Пироги мама готовила по-благородному, добавляла мед, полдюжины трав, сушеную вишню и толченую черемуху. Так готовила кухарка ее отца, сэра Оквуда, еще до луайонцев. Сакс точно не знал, как получилось, что молодой деревенский шериф женился на благородной, родители не рассказывали о том, как пришли рыбники – а замок деда сгорел вместе с дедом, и с большей частью деревни, той, что за ручьем. В развалины до сих пор никто не ходит, даже мальчишки не лазят. Даже луайонцы – хотя приезжал как-то нобле, осматривал деревню и прикидывал, во что обойдется отстроиться заново. Так и не собрался, верно, нашел место получше. Как нобле плюнул и уехал, жители Оквуда вздохнули с облегчением. Пусть деревня стала совсем маленькой, зато никаких рыбников под боком.

Кузнецов дом стоял на отшибе, у реки, чтоб шум и дым от кузни не мешал добрым оквудцам и не пугал скотину. Сам кузнец встретил их у калитки, отца сразу повел в дом, а Томаса с Саксом послал поправлять Тянучке подкову.

– Про повстанцев, небось, говорить будут, – шепнул Томас, глядя им вслед. – Слышь, отец с ярмарки сам не свой. Послушать бы.

– Быстренько подкову, и – того, – кивнул Сакс.

С подковой управились в миг, благо там всего лишь гвоздь вылетел. И полезли через сарай в подпол, по длинному лазу аккурат под комнату. Пришлось, правда, рубаху оставить в сарае, а то отец бы непременно спросил, где ж Сакс так извозился. Над самыми головами скрипнула доска – кто-то ходил. Кузнец, наверное, он тяжелее. Ну точно – отцов голос раздался сбоку, где стол.

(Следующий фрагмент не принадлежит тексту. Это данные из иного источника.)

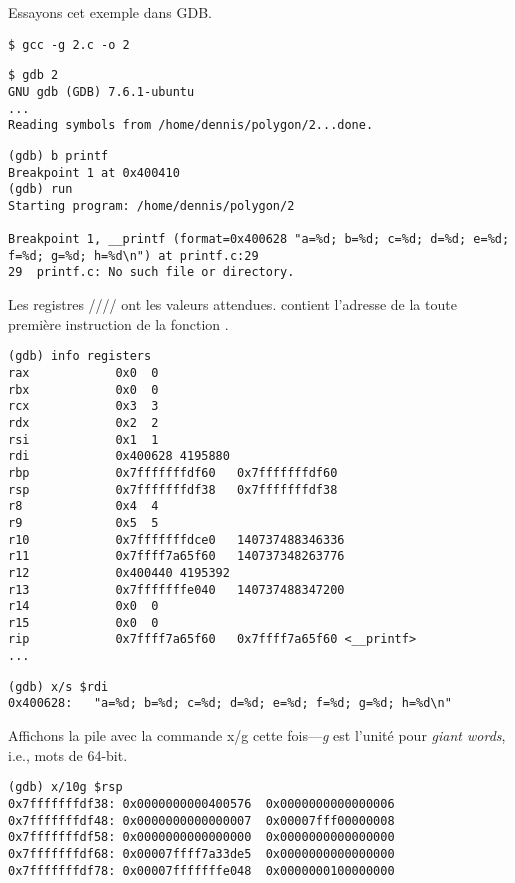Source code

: Essayons cet exemple dans \ac{GDB}.

\begin{lstlisting}
$ gcc -g 2.c -o 2
\end{lstlisting}

\begin{lstlisting}
$ gdb 2
GNU gdb (GDB) 7.6.1-ubuntu
...
Reading symbols from /home/dennis/polygon/2...done.
\end{lstlisting}

\begin{lstlisting}[caption=mettons le point d'arrêt à \printf{,} et lançons]
(gdb) b printf
Breakpoint 1 at 0x400410
(gdb) run
Starting program: /home/dennis/polygon/2 

Breakpoint 1, __printf (format=0x400628 "a=%d; b=%d; c=%d; d=%d; e=%d; f=%d; g=%d; h=%d\n") at printf.c:29
29	printf.c: No such file or directory.
\end{lstlisting}

Les registres \RSI/\RDX/\RCX// ont les valeurs attendues.
\RIP contient l'adresse de la toute première instruction de la fonction \printf.

\begin{lstlisting}
(gdb) info registers
rax            0x0	0
rbx            0x0	0
rcx            0x3	3
rdx            0x2	2
rsi            0x1	1
rdi            0x400628	4195880
rbp            0x7fffffffdf60	0x7fffffffdf60
rsp            0x7fffffffdf38	0x7fffffffdf38
r8             0x4	4
r9             0x5	5
r10            0x7fffffffdce0	140737488346336
r11            0x7ffff7a65f60	140737348263776
r12            0x400440	4195392
r13            0x7fffffffe040	140737488347200
r14            0x0	0
r15            0x0	0
rip            0x7ffff7a65f60	0x7ffff7a65f60 <__printf>
...
\end{lstlisting}

\begin{lstlisting}[caption=inspectons la chaîne de format]
(gdb) x/s $rdi
0x400628:	"a=%d; b=%d; c=%d; d=%d; e=%d; f=%d; g=%d; h=%d\n"
\end{lstlisting}

Affichons la pile avec la commande x/g cette fois---\emph{g} est l'unité pour \emph{giant words}, i.e., mots de 64-bit.

\begin{lstlisting}
(gdb) x/10g $rsp
0x7fffffffdf38:	0x0000000000400576	0x0000000000000006
0x7fffffffdf48:	0x0000000000000007	0x00007fff00000008
0x7fffffffdf58:	0x0000000000000000	0x0000000000000000
0x7fffffffdf68:	0x00007ffff7a33de5	0x0000000000000000
0x7fffffffdf78:	0x00007fffffffe048	0x0000000100000000
\end{lstlisting}

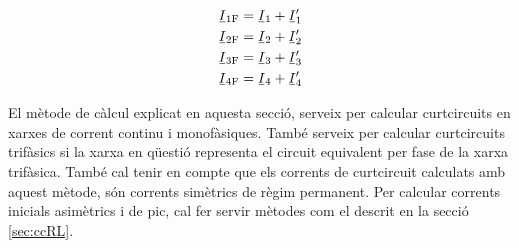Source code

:\begin{subequations}
\begin{align}
	\cmplx{I}\ped{1F} &= \cmplx{I}_1 + \cmplx{I}_1' \\
	\cmplx{I}\ped{2F} &= \cmplx{I}_2 + \cmplx{I}_2' \\
	\cmplx{I}\ped{3F} &= \cmplx{I}_3 + \cmplx{I}_3' \\
	\cmplx{I}\ped{4F} &= \cmplx{I}_4 + \cmplx{I}_4' 
\end{align}
\end{subequations}
	
El mètode de càlcul explicat en aquesta secció, serveix per calcular curtcircuits en xarxes de corrent continu i monofàsiques. També serveix per calcular curtcircuits trifàsics si la xarxa en qüestió representa el circuit equivalent per fase de la xarxa trifàsica. També cal tenir en compte que els corrents de curtcircuit calculats amb aquest mètode, són corrents simètrics de règim permanent. Per calcular corrents inicials asimètrics i de pic, cal fer servir mètodes com el descrit en la secció \vref{sec:ccRL}.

– …подъехал ко мне, – горько говорил отец. – Уставился свысока, вроде он меня и знать не знает, щучье отродье. Давай ему младшего, он принцу не угодил, да тот милостив. Простит, на службу возьмет. А я решил – не дам. И так двоих старших забрали. И то, один, похоже, вовсе сгинул, а второй вон чего учинил! И отец ему не отец, и Томаса твоего мало не искалечил, и на родного брата охоту устроил. Тьфу!

– Да и моему там делать нечего, – прогудел кузнец из угла. – Верно говоришь, посмотрели мы, чего принцева-то служба с людьми делает. Я уже и с родней из Ротенбита договорился, отвезу им женку. А то и твою туда же, а, Герт? Вот как мудрый на Асгейров день приедет, подойдем под благословение, чтоб видел, что все здесь. А потом в лес…

Кузнец помолчал, вздохнул и добавил:

– А может, нам с Томасом раньше уходить надо было. Мудрые эти, боуги их задери… – покряхтел и снова замолк.

– Выкладывай, Дунк, что случилось-то?

– Да в городе. Как Бероук за Саксом погнался, ко мне подошел мудрый. Все выспрашивал, кто мы да откуда. Может, услыхал как сынок мой хвастает фейрями, а может и того… почуял чего… Томас-то мой руду и воду под землей видит, вон, говорит, под Девьим озером серебряная жила идет, прям где родники, оттого там вода такая светлая, вкусная и никогда не цветет. Да ты сам видел, чего уж там…

Отец длинно выругался, а Сакс подумал, точно же, Томас сколько раз каленое железо руками хватал, лепил как глину. И сам кузнец тоже. Даже и не думалось как-то, что это колдовство – оно ж всегда так было. Какие они колдуны-то? Кузнецы и есть. Это пастухам и всяким огородникам не положено ладить с огнем и железом, а кузнецам – положено, как же кузнец иначе ковать будет? И мудрый тот не на Томаса смотрел, а на фейри. Или все же на Томаса? Ллировы мороки!

Рядом с Саксом зашуршало. Скосил глаза: Томас тер подбородок. Верно, так и болит после братнего эфеса. Ну, Марк, дери его сворой! И сам хорош. Бросил друга, а если б его затоптали?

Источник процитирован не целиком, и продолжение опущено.